◆ Task details ◆
Where the word "gombra" occurs in a line of the listing, please copy the line.
=== Begin Enclosure ===
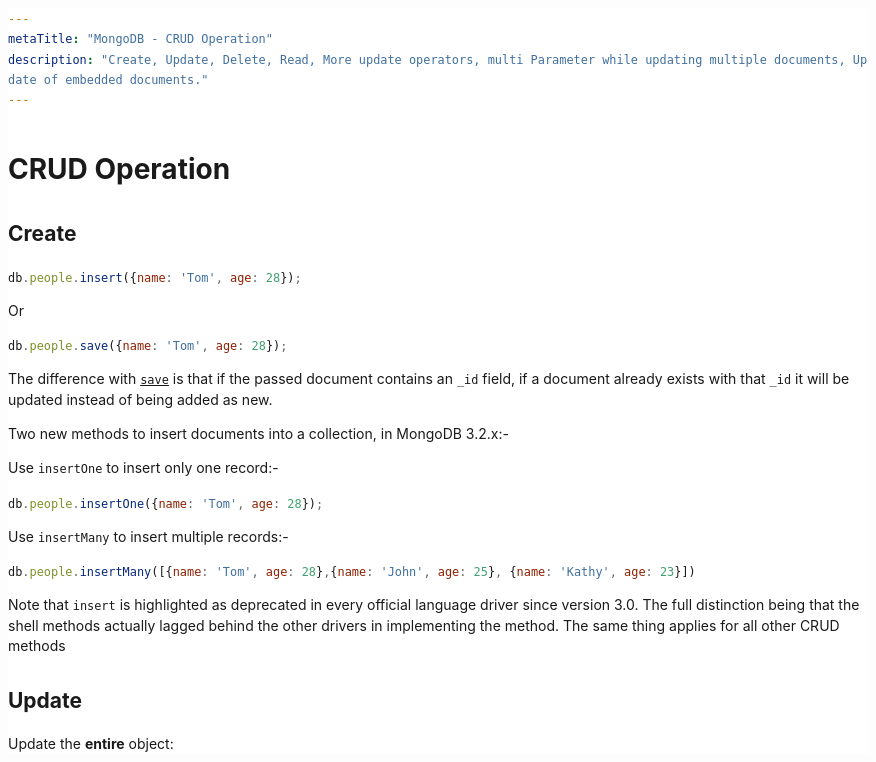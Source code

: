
 ```yaml
---
metaTitle: "MongoDB - CRUD Operation"
description: "Create, Update, Delete, Read, More update operators, multi Parameter while updating multiple documents, Update of embedded documents."
---
```


# CRUD Operation



## Create


```js
db.people.insert({name: 'Tom', age: 28});

```

Or

```js
db.people.save({name: 'Tom', age: 28});

```

The difference with [`save`](https://docs.mongodb.com/manual/reference/method/db.collection.save/#db.collection.save) is that if the passed document contains an `_id` field, if a document already exists with that `_id` it will be updated instead of being added as new.

Two new methods to insert documents into a collection, in MongoDB 3.2.x:-

Use `insertOne` to insert only one record:-

```js
db.people.insertOne({name: 'Tom', age: 28});

```

Use `insertMany` to insert multiple records:-

```js
db.people.insertMany([{name: 'Tom', age: 28},{name: 'John', age: 25}, {name: 'Kathy', age: 23}])

```

Note that  `insert` is highlighted as deprecated in every official language driver since version 3.0. The full distinction being that the shell methods actually lagged behind the other drivers in implementing the method. The same thing applies for all other CRUD methods



## Update


Update the **entire** object:
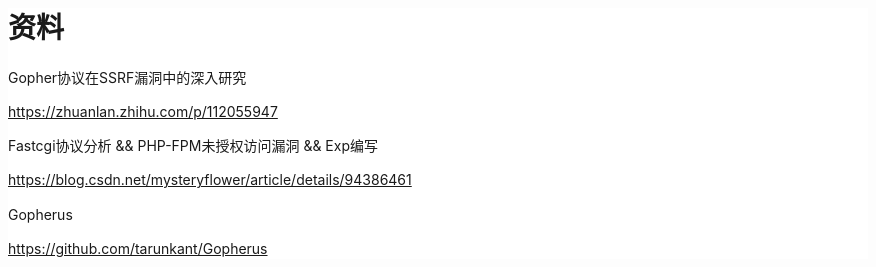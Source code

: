 # 资料

Gopher协议在SSRF漏洞中的深入研究

https://zhuanlan.zhihu.com/p/112055947

Fastcgi协议分析 && PHP-FPM未授权访问漏洞 && Exp编写

https://blog.csdn.net/mysteryflower/article/details/94386461

Gopherus

https://github.com/tarunkant/Gopherus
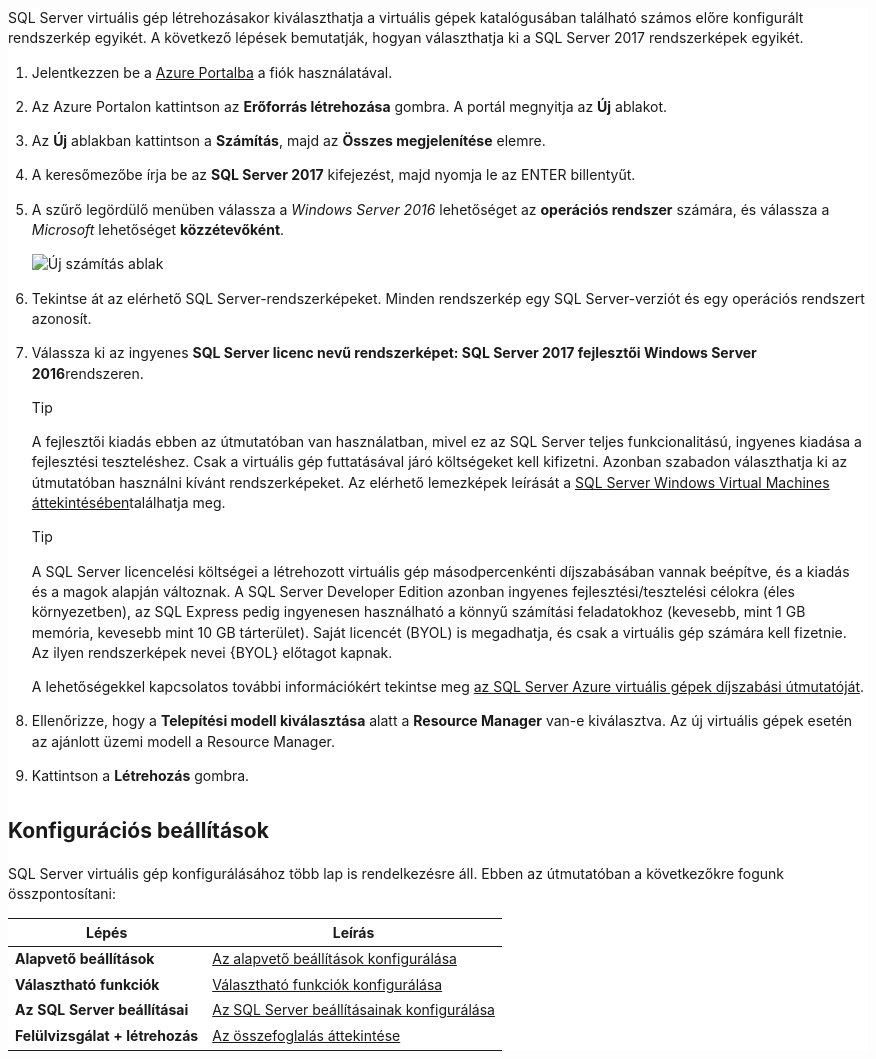 SQL Server virtuális gép létrehozásakor kiválaszthatja a virtuális gépek katalógusában található számos előre konfigurált rendszerkép egyikét. A következő lépések bemutatják, hogyan választhatja ki a SQL Server 2017 rendszerképek egyikét.

1. Jelentkezzen be a [Azure Portalba](https://portal.azure.com) a fiók használatával.

1. Az Azure Portalon kattintson az **Erőforrás létrehozása** gombra. A portál megnyitja az **Új** ablakot.

1. Az **Új** ablakban kattintson a **Számítás**, majd az **Összes megjelenítése** elemre.

1. A keresőmezőbe írja be az **SQL Server 2017** kifejezést, majd nyomja le az ENTER billentyűt.

1. A szűrő legördülő menüben válassza a _Windows Server 2016_ lehetőséget az **operációs rendszer** számára, és válassza a _Microsoft_ lehetőséget **közzétevőként**. 

     ![Új számítás ablak](./media/virtual-machines-windows-portal-sql-server-provision/azure-new-compute-blade.png)

1. Tekintse át az elérhető SQL Server-rendszerképeket. Minden rendszerkép egy SQL Server-verziót és egy operációs rendszert azonosít.

1. Válassza ki az ingyenes **SQL Server licenc nevű rendszerképet: SQL Server 2017 fejlesztői Windows Server 2016**rendszeren.

   > [!TIP]
   > A fejlesztői kiadás ebben az útmutatóban van használatban, mivel ez az SQL Server teljes funkcionalitású, ingyenes kiadása a fejlesztési teszteléshez. Csak a virtuális gép futtatásával járó költségeket kell kifizetni. Azonban szabadon választhatja ki az útmutatóban használni kívánt rendszerképeket. Az elérhető lemezképek leírását a [SQL Server Windows Virtual Machines áttekintésében](virtual-machines-windows-sql-server-iaas-overview.md#payasyougo)találhatja meg.

   > [!TIP]
   > A SQL Server licencelési költségei a létrehozott virtuális gép másodpercenkénti díjszabásában vannak beépítve, és a kiadás és a magok alapján változnak. A SQL Server Developer Edition azonban ingyenes fejlesztési/tesztelési célokra (éles környezetben), az SQL Express pedig ingyenesen használható a könnyű számítási feladatokhoz (kevesebb, mint 1 GB memória, kevesebb mint 10 GB tárterület). Saját licencét (BYOL) is megadhatja, és csak a virtuális gép számára kell fizetnie. Az ilyen rendszerképek nevei {BYOL} előtagot kapnak. 
   >
   > A lehetőségekkel kapcsolatos további információkért tekintse meg [az SQL Server Azure virtuális gépek díjszabási útmutatóját](virtual-machines-windows-sql-server-pricing-guidance.md).

1. Ellenőrizze, hogy a **Telepítési modell kiválasztása** alatt a **Resource Manager** van-e kiválasztva. Az új virtuális gépek esetén az ajánlott üzemi modell a Resource Manager. 

1. Kattintson a **Létrehozás** gombra.


## <a id="configure"></a>Konfigurációs beállítások

SQL Server virtuális gép konfigurálásához több lap is rendelkezésre áll. Ebben az útmutatóban a következőkre fogunk összpontosítani: 

| Lépés | Leírás |
| --- | --- |
| **Alapvető beállítások** |[Az alapvető beállítások konfigurálása](#1-configure-basic-settings) |
| **Választható funkciók** |[Választható funkciók konfigurálása](#2-configure-optional-features) |
| **Az SQL Server beállításai** |[Az SQL Server beállításainak konfigurálása](#3-configure-sql-server-settings) |
| **Felülvizsgálat + létrehozás** | [Az összefoglalás áttekintése](#4-review--create) |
=== End Enclosure ===
◆ Exercise solution ◆
1. Az Azure Portalon kattintson az **Erőforrás létrehozása** gombra. A portál megnyitja az **Új** ablakot.
1. Kattintson a **Létrehozás** gombra.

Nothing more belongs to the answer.